Then I saw my cousins. Without my noticing, they had sprung up about ten feet, cut their hair and become young men. They were soldiers: my younger cousin does something to do with tanks and support teams and my older cousin is a paratrooper and an officer. When I met them for the first time in four years, everything for all of us was different. I realized that I wanted to be their friend again like I had been, but now I had no idea how. I think that that, along with not seeing my grandmother before she lost her memories of me completely, is one of the things that I most regret about not making it back to Israel during those four years, and when I flew back to the States, that new distance between my cousins and me stayed with me.

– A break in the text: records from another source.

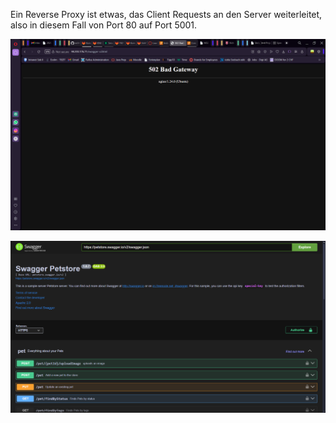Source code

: Ein Reverse Proxy ist etwas, das Client Requests an den Server weiterleitet, also in diesem Fall von Port 80 auf Port 5001.

![Swagger-UI screenshot](Screenshot1.png)

![Swagger-UI screenshot](Screenshot2.png)

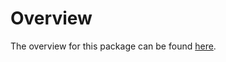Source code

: # Overview
The overview for this package can be found [here](https://developer.oculus.com/documentation/unity/move-overview/).
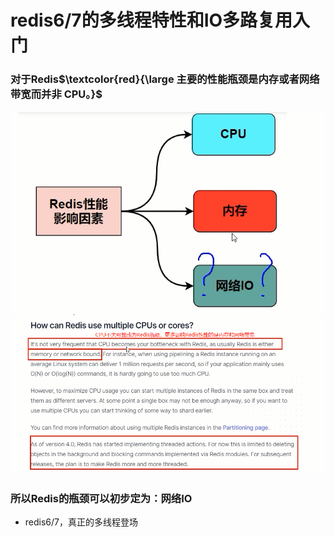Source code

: # redis6/7的多线程特性和IO多路复用入门

### 对于Redis$\textcolor{red}{\large 主要的性能瓶颈是内存或者网络带宽而并非 CPU。}$



![](images/5.Redis性能影响因素.png)![](images/6.Redis性能影响因素.png)

### 所以Redis的瓶颈可以初步定为：网络IO

- redis6/7，真正的多线程登场














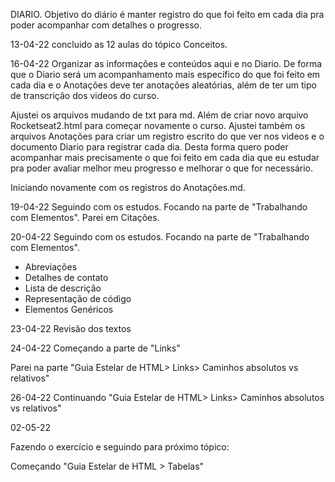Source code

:DIARIO. 
Objetivo do diário é manter registro do que foi feito em cada dia pra poder acompanhar com detalhes o progresso.

13-04-22
concluido as 12 aulas do tópico Conceitos.


16-04-22 
Organizar as informações e conteúdos aqui e no Diario. 
De forma que o Diario será um acompanhamento mais específico do que foi feito em cada dia 
e o Anotações deve ter anotações aleatórias, além de ter um tipo de transcrição dos videos do curso. 

Ajustei os arquivos mudando de txt para md. Além de criar novo arquivo Rocketseat2.html para começar novamente o curso. 
Ajustei também os arquivos Anotações para criar um registro escrito do que ver nos videos e o documento Diario para registrar cada dia. 
Desta forma quero poder acompanhar mais precisamente o que foi feito em cada dia que eu estudar pra poder avaliar melhor meu progresso e melhorar o que for necessário. 

Iniciando novamente com os registros do Anotações.md.

19-04-22 
Seguindo com os estudos. 
Focando na parte de "Trabalhando com Elementos".
Parei em Citações.


20-04-22 
Seguindo com os estudos.
Focando na parte de "Trabalhando com Elementos".
- Abreviações
- Detalhes de contato
- Lista de descrição
- Representação de código
- Elementos Genéricos


23-04-22 
Revisão dos textos 


24-04-22
Começando a parte de "Links"

Parei na parte "Guia Estelar de HTML> Links> Caminhos absolutos vs relativos"

26-04-22
Continuando "Guia Estelar de HTML> Links> Caminhos absolutos vs relativos"

02-05-22 

Fazendo o exercício e seguindo para próximo tópico:

Começando "Guia Estelar de HTML > Tabelas"










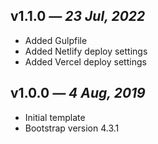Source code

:## v1.1.0 _— 23 Jul, 2022_

- Added Gulpfile
- Added Netlify deploy settings
- Added Vercel deploy settings

## v1.0.0 _— 4 Aug, 2019_

- Initial template
- Bootstrap version 4.3.1
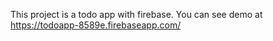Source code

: This project is a todo app with firebase. You can see demo at https://todoapp-8589e.firebaseapp.com/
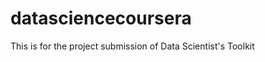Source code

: datasciencecoursera
===================

This is for the project submission of Data Scientist's Toolkit
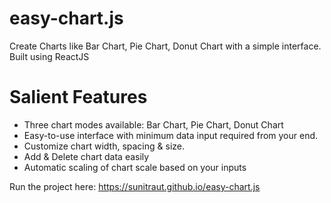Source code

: # easy-chart.js
Create Charts like Bar Chart, Pie Chart, Donut Chart with a simple interface. Built using ReactJS

# Salient Features
- Three chart modes available: Bar Chart, Pie Chart, Donut Chart
- Easy-to-use interface with minimum data input required from your end.
- Customize chart width, spacing & size.
- Add & Delete chart data easily
- Automatic scaling of chart scale based on your inputs

Run the project here: https://sunitraut.github.io/easy-chart.js
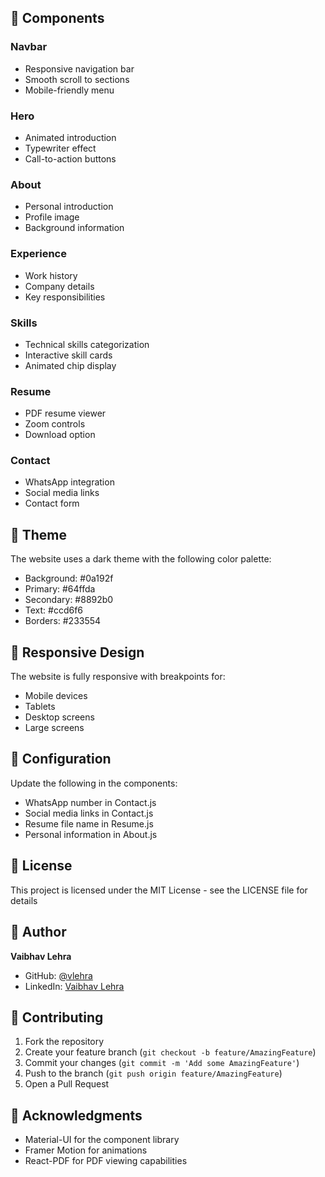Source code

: 
## 📱 Components

### Navbar
- Responsive navigation bar
- Smooth scroll to sections
- Mobile-friendly menu

### Hero
- Animated introduction
- Typewriter effect
- Call-to-action buttons

### About
- Personal introduction
- Profile image
- Background information

### Experience
- Work history
- Company details
- Key responsibilities

### Skills
- Technical skills categorization
- Interactive skill cards
- Animated chip display

### Resume
- PDF resume viewer
- Zoom controls
- Download option

### Contact
- WhatsApp integration
- Social media links
- Contact form

## 🎨 Theme

The website uses a dark theme with the following color palette:
- Background: #0a192f
- Primary: #64ffda
- Secondary: #8892b0
- Text: #ccd6f6
- Borders: #233554

## 📱 Responsive Design

The website is fully responsive with breakpoints for:
- Mobile devices
- Tablets
- Desktop screens
- Large screens

## 🔧 Configuration

Update the following in the components:
- WhatsApp number in Contact.js
- Social media links in Contact.js
- Resume file name in Resume.js
- Personal information in About.js

## 📄 License

This project is licensed under the MIT License - see the LICENSE file for details

## 👤 Author

**Vaibhav Lehra**
- GitHub: [@vlehra](https://github.com/vlehra)
- LinkedIn: [Vaibhav Lehra](https://www.linkedin.com/in/vaibhav-lehra/)

## 🤝 Contributing

1. Fork the repository
2. Create your feature branch (`git checkout -b feature/AmazingFeature`)
3. Commit your changes (`git commit -m 'Add some AmazingFeature'`)
4. Push to the branch (`git push origin feature/AmazingFeature`)
5. Open a Pull Request

## 🙏 Acknowledgments

- Material-UI for the component library
- Framer Motion for animations
- React-PDF for PDF viewing capabilities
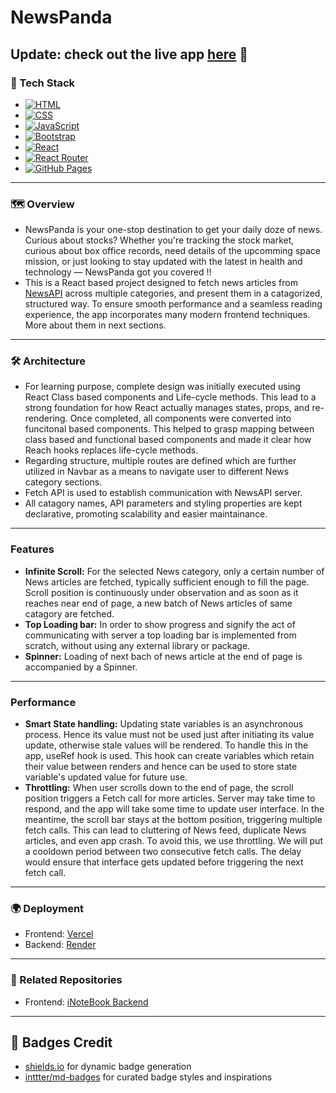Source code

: # NewsPanda
Update: check out the live app [here](https://priyanshu1-62.github.io/NewsPanda) 🚀
---

### 🧰 Tech Stack
- [![HTML](https://img.shields.io/badge/HTML-%23E34F26.svg?logo=html5&logoColor=white)](#)
- [![CSS](https://img.shields.io/badge/CSS-639?logo=css&logoColor=fff)](#)
- [![JavaScript](https://img.shields.io/badge/JavaScript-F7DF1E?logo=javascript&logoColor=000)](#)
- [![Bootstrap](https://img.shields.io/badge/Bootstrap-7952B3?logo=bootstrap&logoColor=fff)](#)
- [![React](https://img.shields.io/badge/React-%2320232a.svg?logo=react&logoColor=%2361DAFB)](#)
- [![React Router](https://img.shields.io/badge/React_Router-CA4245?logo=react-router&logoColor=white)](#)
- [![GitHub Pages](https://img.shields.io/badge/GitHub%20Pages-121013?logo=github&logoColor=white)](#)
---

### 🗺️ Overview
- NewsPanda is your one-stop destination to get your daily doze of news. Curious about stocks? Whether you're tracking the stock market, curious about box office records, need details of the upcomming space mission, or just looking to stay updated with the latest in health and technology — NewsPanda got you covered !!
- This is a React based project designed to fetch news articles from [NewsAPI](https://newsapi.org) across multiple categories, and present them in a catagorized, structured way. To ensure smooth performance and a seamless reading experience, the app incorporates many modern frontend techniques. More about them in next sections.
---

### 🛠️ Architecture
- For learning purpose, complete design was initially executed using React Class based components and Life-cycle methods. This lead to a strong foundation for how React actually manages states, props, and re-rendering. Once completed, all components were converted into funcitonal based components. This helped to grasp mapping between class based and functional based components and made it clear how Reach hooks replaces life-cycle methods.
- Regarding structure, multiple routes are defined which are further utilized in Navbar as a means to navigate user to different News category sections.
- Fetch API is used to establish communication with NewsAPI server.
- All catagory names, API parameters and styling properties are kept declarative, promoting scalability and easier maintainance.
---

### Features
- __Infinite Scroll:__ For the selected News category, only a certain number of News articles are fetched, typically sufficient enough to fill the page. Scroll position is continuously under observation and as soon as it reaches near end of page, a new batch of News articles of same catagory are fetched.
- __Top Loading bar:__ In order to show progress and signify the act of communicating with server a top loading bar is implemented from scratch, without using any external library or package.
- __Spinner:__ Loading of next bach of news article at the end of page is accompanied by a Spinner.
---

### Performance
 - __Smart State handling:__ Updating state variables is an asynchronous process. Hence its value must not be used just after initiating its value update, otherwise stale values will be rendered. To handle this in the app, useRef hook is used. This hook can create variables which retain their value between renders and hence can be used to store state variable's updated value for future use.
- __Throttling:__ When user scrolls down to the end of page, the scroll position triggers a Fetch call for more articles. Server may take time to respond, and the app will take some time to update user interface. In the meantime, the scroll bar stays at the bottom position, triggering multiple fetch calls. This can lead to cluttering of News feed, duplicate News articles, and even app crash. To avoid this, we use throttling. We will put a cooldown period between two consecutive fetch calls. The delay would ensure that interface gets updated before triggering the next fetch call.
---

### 🌍 Deployment
- Frontend: [Vercel](https://i-note-book-two.vercel.app)
- Backend: [Render](https://inotebook-server-8i8l.onrender.com)
---

### 📎 Related Repositories
- Frontend: [iNoteBook Backend](https://github.com/Priyanshu1-62/iNoteBook-Server.git)
---

## 📛 Badges Credit
- [shields.io](https://shields.io) for dynamic badge generation  
- [inttter/md-badges](https://github.com/inttter/md-badges) for curated badge styles and inspirations

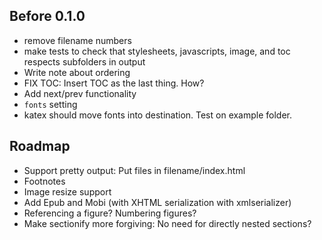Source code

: ## Before 0.1.0

- remove filename numbers
- make tests to check that stylesheets, javascripts, image, and toc respects subfolders in output
- Write note about ordering
- FIX TOC: Insert TOC as the last thing. How?
- Add next/prev functionality
- `fonts` setting
- katex should move fonts into destination. Test on example folder.

## Roadmap

- Support pretty output: Put files in filename/index.html
- Footnotes
- Image resize support
- Add Epub and Mobi (with XHTML serialization with xmlserializer)
- Referencing a figure? Numbering figures?
- Make sectionify more forgiving: No need for directly nested sections?
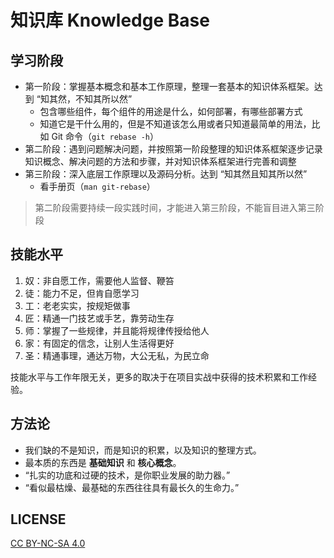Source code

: # 知识库 Knowledge Base

## 学习阶段

* 第一阶段：掌握基本概念和基本工作原理，整理一套基本的知识体系框架。达到 “知其然，不知其所以然”
  * 包含哪些组件，每个组件的用途是什么，如何部署，有哪些部署方式
  * 知道它是干什么用的，但是不知道该怎么用或者只知道最简单的用法，比如 Git 命令（`git rebase -h`）
* 第二阶段：遇到问题解决问题，并按照第一阶段整理的知识体系框架逐步记录知识概念、解决问题的方法和步骤，并对知识体系框架进行完善和调整
* 第三阶段：深入底层工作原理以及源码分析。达到 “知其然且知其所以然”
  * 看手册页（`man git-rebase`）

> 第二阶段需要持续一段实践时间，才能进入第三阶段，不能盲目进入第三阶段

## 技能水平

1. 奴：非自愿工作，需要他人监督、鞭笞
2. 徒：能力不足，但肯自愿学习
3. 工：老老实实，按规矩做事
4. 匠：精通一门技艺或手艺，靠劳动生存
5. 师：掌握了一些规律，并且能将规律传授给他人
6. 家：有固定的信念，让别人生活得更好
7. 圣：精通事理，通达万物，大公无私，为民立命

技能水平与工作年限无关，更多的取决于在项目实战中获得的技术积累和工作经验。

## 方法论

* 我们缺的不是知识，而是知识的积累，以及知识的整理方式。
* 最本质的东西是 **基础知识** 和 **核心概念**。
* “扎实的功底和过硬的技术，是你职业发展的助力器。”
* “看似最枯燥、最基础的东西往往具有最长久的生命力。”

## LICENSE

[CC BY-NC-SA 4.0](LICENSE)
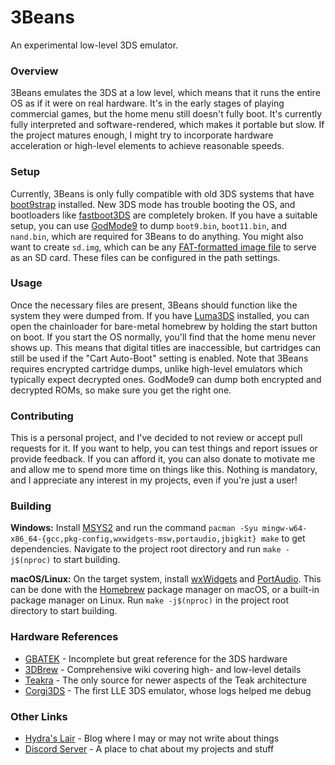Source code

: # 3Beans
An experimental low-level 3DS emulator.

### Overview
3Beans emulates the 3DS at a low level, which means that it runs the entire OS as if it were on real hardware. It's in
the early stages of playing commercial games, but the home menu still doesn't fully boot. It's currently fully
interpreted and software-rendered, which makes it portable but slow. If the project matures enough, I might try to
incorporate hardware acceleration or high-level elements to achieve reasonable speeds.

### Setup
Currently, 3Beans is only fully compatible with old 3DS systems that have
[boot9strap](https://github.com/SciresM/boot9strap) installed. New 3DS mode has trouble booting the OS, and bootloaders
like [fastboot3DS](https://github.com/derrekr/fastboot3DS) are completely broken. If you have a suitable setup, you can
use [GodMode9](https://github.com/d0k3/GodMode9) to dump `boot9.bin`, `boot11.bin`, and `nand.bin`, which are required
for 3Beans to do anything. You might also want to create `sd.img`, which can be any
[FAT-formatted image file](https://kuribo64.net/get.php?id=mRJJ5GggXOPbKUMZ) to serve as an SD card. These files can be
configured in the path settings.

### Usage
Once the necessary files are present, 3Beans should function like the system they were dumped from. If you have
[Luma3DS](https://github.com/LumaTeam/Luma3DS) installed, you can open the chainloader for bare-metal homebrew by
holding the start button on boot. If you start the OS normally, you'll find that the home menu never shows up. This
means that digital titles are inaccessible, but cartridges can still be used if the "Cart Auto-Boot" setting is enabled.
Note that 3Beans requires encrypted cartridge dumps, unlike high-level emulators which typically expect decrypted ones.
GodMode9 can dump both encrypted and decrypted ROMs, so make sure you get the right one.

### Contributing
This is a personal project, and I've decided to not review or accept pull requests for it. If you want to help, you can
test things and report issues or provide feedback. If you can afford it, you can also donate to motivate me and allow me
to spend more time on things like this. Nothing is mandatory, and I appreciate any interest in my projects, even if
you're just a user!

### Building
**Windows:** Install [MSYS2](https://www.msys2.org) and run the command
`pacman -Syu mingw-w64-x86_64-{gcc,pkg-config,wxwidgets-msw,portaudio,jbigkit} make` to get dependencies. Navigate to
the project root directory and run `make -j$(nproc)` to start building.

**macOS/Linux:** On the target system, install [wxWidgets](https://www.wxwidgets.org) and
[PortAudio](https://www.portaudio.com). This can be done with the [Homebrew](https://brew.sh) package manager on macOS,
or a built-in package manager on Linux. Run `make -j$(nproc)` in the project root directory to start building.

### Hardware References
* [GBATEK](https://problemkaputt.de/gbatek.htm) - Incomplete but great reference for the 3DS hardware
* [3DBrew](https://www.3dbrew.org) - Comprehensive wiki covering high- and low-level details
* [Teakra](https://github.com/wwylele/teakra) - The only source for newer aspects of the Teak architecture
* [Corgi3DS](https://github.com/PSI-Rockin/Corgi3DS) - The first LLE 3DS emulator, whose logs helped me debug

### Other Links
* [Hydra's Lair](https://hydr8gon.github.io) - Blog where I may or may not write about things
* [Discord Server](https://discord.gg/JbNz7y4) - A place to chat about my projects and stuff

But now things are changing again. I'm here in Israel, and I'll be here for the longest time I've ever spent in the country: just about four months now. I saw my cousins last weekend and it was weird and a little awkward and generally amazing. The idea that I can see them in about two weeks again is mind-blowing for me! The fact that I could get on a bus and go visit my grandparents is unbelievable.

What's the point? The point is this: I love my family to death, but it's always been death at a distance. Now I have the chance to make it up to them and to myself by actually getting to know them and being around them. And I can't wait.

2 comments:

  1. One time my friend Paige told us a story about how she was on LSD and fell in love with an omelet. She thought that it was her baby and she started crying when her friend ate it. She said she was literally crying for like an hour and then swore never to take LSD again for fear of further embarrassment. This relates to your piggy bank story, except it's not as sad.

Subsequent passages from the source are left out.